Recorded data

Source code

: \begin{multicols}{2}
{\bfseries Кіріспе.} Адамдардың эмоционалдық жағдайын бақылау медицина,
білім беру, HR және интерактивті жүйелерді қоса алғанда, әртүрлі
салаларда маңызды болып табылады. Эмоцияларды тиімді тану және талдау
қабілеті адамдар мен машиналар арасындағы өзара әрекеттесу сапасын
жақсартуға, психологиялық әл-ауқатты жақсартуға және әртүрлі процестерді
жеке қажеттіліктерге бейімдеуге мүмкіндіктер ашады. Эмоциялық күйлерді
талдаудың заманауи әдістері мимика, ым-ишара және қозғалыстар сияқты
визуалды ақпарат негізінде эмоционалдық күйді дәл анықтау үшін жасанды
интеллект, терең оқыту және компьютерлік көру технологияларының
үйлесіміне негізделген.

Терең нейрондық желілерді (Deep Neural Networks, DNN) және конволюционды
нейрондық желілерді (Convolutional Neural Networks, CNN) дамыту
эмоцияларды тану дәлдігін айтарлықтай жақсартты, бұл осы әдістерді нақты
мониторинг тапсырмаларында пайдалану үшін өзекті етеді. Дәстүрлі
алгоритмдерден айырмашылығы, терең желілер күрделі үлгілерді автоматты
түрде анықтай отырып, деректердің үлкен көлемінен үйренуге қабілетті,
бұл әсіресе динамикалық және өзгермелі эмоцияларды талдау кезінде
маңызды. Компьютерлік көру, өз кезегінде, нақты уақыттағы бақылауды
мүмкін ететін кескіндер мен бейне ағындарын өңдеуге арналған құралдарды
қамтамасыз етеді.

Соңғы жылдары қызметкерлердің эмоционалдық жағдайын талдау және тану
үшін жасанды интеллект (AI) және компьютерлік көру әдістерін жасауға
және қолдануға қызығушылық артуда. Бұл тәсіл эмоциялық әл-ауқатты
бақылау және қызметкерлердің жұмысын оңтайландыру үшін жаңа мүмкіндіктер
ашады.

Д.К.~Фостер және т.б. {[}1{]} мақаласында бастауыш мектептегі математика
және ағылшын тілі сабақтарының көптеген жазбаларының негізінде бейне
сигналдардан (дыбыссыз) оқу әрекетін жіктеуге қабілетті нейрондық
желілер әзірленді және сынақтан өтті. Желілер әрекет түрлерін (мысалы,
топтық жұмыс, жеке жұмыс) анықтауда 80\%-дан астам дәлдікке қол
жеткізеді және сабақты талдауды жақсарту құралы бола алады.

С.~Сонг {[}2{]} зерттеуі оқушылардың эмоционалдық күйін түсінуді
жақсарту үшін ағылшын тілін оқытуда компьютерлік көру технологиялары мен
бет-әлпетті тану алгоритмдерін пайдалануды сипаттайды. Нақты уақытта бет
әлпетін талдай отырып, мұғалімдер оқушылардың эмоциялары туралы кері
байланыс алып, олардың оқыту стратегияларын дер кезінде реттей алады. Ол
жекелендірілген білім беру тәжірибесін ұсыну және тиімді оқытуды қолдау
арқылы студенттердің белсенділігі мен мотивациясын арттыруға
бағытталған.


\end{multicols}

Assignment
For each line of the entries that holds the word "жасанды", pull that line out.

Response to this task
визуалды ақпарат негізінде эмоционалдық күйді дәл анықтау үшін жасанды
үшін жасанды интеллект (AI) және компьютерлік көру әдістерін жасауға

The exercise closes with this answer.